Pictures paired with source code
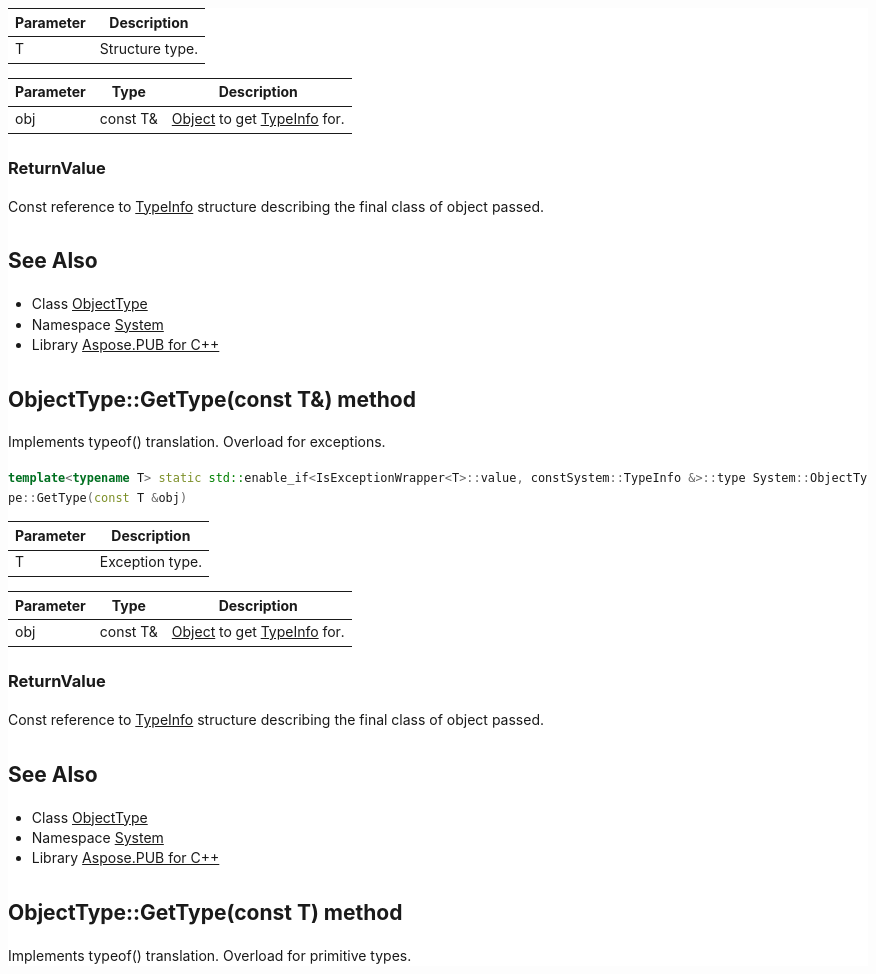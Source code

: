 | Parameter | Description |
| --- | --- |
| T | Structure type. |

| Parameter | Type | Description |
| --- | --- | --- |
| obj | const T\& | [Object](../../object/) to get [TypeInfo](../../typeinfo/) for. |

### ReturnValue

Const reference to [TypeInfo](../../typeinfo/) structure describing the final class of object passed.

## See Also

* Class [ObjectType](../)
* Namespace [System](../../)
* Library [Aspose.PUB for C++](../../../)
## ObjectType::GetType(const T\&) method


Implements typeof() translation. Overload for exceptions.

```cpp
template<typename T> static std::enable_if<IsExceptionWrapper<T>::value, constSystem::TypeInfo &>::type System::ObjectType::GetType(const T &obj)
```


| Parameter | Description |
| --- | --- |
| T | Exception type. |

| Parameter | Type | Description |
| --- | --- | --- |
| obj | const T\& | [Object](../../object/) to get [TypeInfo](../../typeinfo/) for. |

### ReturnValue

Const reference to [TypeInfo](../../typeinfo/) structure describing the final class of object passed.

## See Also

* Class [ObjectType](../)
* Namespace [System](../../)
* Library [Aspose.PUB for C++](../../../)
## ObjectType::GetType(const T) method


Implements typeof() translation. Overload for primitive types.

WORK INSTRUCTION
Among the lines of the data above, find those with the word "typeof" and show them.

WRITTEN SOLUTION
Implements typeof() translation. Overload for exceptions.
Implements typeof() translation. Overload for primitive types.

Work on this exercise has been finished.